Sales of new homes in the Greater Toronto Area are slowly returning to more normal levels according to the Building Industry and Land Development Association (BILD).
Using Altus Group data, the association says sales of new homes totaled 2,823 in November, mainly due to sales of condo apartments in low, medium and high-rise buildings, stacked townhouses and loft units.
Condo sales were 24% down from a year earlier to 2,454 but were only 6% below the 10-year average.
"The condominium apartment market in the GTA is finishing off the year on a stronger note than it started," said Patricia Arsenault, Altus Group's Executive Vice President, Data Solutions. "Both builders and buyers have re-engaged in stronger numbers in recent months, signalling that the downturn that followed record activity last year may be coming to an end."
Meanwhile, single-family sales were 71% below the long-term average with 369 sales, up 8% year-over-year.
Across all both home types, remaining inventory increased month over month, to 16,797 units; 11,254 condo apartment units and 5,543 single family units. This includes units in preconstruction projects, in projects currently under construction, and in completed buildings.
The benchmark price for both condo apartments and single-family homes increased slightly in November compared to the previous month. The benchmark price for condo apartments was $786,602, which was up 11.9% over the last 12 months. The benchmark price for single-family homes was $1,150,823, down 5.9% over the last 12 months.
Issues must be addressed
There are key issues that need addressing to bring the GTA new housing market back to its potential says David Wilkes, BILD’s president and CEO.
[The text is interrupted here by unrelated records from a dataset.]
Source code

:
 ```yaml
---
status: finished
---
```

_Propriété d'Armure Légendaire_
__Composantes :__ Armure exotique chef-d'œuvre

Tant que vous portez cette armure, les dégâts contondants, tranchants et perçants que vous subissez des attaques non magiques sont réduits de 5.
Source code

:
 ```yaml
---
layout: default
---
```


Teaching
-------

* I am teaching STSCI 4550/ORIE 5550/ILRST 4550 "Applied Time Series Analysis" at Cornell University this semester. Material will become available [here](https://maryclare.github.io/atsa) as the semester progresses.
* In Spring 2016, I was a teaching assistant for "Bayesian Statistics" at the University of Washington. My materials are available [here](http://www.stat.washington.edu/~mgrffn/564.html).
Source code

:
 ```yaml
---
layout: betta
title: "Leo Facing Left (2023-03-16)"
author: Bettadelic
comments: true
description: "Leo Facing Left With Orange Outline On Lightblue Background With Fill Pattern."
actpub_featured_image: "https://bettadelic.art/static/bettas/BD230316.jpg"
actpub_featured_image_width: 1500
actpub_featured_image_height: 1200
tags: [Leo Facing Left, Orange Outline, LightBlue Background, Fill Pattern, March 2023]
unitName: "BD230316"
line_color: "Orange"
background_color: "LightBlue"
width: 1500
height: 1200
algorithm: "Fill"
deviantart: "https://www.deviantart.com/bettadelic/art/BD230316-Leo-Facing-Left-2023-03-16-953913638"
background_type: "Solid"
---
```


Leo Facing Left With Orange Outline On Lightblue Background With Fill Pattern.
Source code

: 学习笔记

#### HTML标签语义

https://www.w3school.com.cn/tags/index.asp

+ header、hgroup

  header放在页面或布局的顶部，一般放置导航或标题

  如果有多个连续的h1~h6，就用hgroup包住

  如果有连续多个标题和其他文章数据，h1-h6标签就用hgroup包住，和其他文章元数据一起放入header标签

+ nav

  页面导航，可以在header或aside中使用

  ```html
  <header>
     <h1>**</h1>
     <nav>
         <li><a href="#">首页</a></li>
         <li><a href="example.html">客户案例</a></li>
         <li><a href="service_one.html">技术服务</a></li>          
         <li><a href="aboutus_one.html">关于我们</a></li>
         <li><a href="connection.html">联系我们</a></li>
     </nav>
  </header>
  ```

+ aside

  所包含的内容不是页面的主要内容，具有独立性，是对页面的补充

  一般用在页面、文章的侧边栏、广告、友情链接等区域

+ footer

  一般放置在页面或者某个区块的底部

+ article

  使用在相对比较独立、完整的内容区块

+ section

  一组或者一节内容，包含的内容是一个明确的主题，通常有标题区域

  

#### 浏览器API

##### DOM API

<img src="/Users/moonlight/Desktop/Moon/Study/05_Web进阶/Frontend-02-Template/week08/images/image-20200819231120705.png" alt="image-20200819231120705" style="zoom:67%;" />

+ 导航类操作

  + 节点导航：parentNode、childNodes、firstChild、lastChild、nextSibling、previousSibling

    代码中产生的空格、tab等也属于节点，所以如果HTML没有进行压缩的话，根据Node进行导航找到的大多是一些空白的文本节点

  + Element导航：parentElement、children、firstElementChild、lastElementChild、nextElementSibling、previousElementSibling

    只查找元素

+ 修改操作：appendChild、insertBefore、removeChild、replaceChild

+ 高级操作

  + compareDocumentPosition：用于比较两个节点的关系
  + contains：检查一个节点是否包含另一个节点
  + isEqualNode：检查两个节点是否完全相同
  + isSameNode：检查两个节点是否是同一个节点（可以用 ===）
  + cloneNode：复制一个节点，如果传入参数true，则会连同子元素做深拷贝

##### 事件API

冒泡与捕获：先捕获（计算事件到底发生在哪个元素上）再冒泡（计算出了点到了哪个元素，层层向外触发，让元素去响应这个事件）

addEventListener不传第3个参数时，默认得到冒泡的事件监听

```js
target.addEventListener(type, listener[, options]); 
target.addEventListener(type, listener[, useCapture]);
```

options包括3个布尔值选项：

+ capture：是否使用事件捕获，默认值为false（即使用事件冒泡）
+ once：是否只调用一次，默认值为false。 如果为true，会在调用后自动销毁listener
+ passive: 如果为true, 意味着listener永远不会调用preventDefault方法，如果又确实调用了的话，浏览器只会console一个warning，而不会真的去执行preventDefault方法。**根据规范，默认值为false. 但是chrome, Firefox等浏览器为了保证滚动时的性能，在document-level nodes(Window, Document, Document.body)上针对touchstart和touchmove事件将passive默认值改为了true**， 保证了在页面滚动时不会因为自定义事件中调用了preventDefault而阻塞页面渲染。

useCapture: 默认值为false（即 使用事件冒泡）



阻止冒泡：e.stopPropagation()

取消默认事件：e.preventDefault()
"The time for talk is done and our region needs action now to ensure we build the more than 50,000 new homes needed annually to support the GTA's growing population," said Mr. Wilkes. "Our industry is encouraged by the provincial government's commitment to unlocking supply. We will continue to call on municipal governments to expedite approvals of new developments, and on the federal government to undo the negative effects of the outdated stress test on consumers' ability to purchase homes."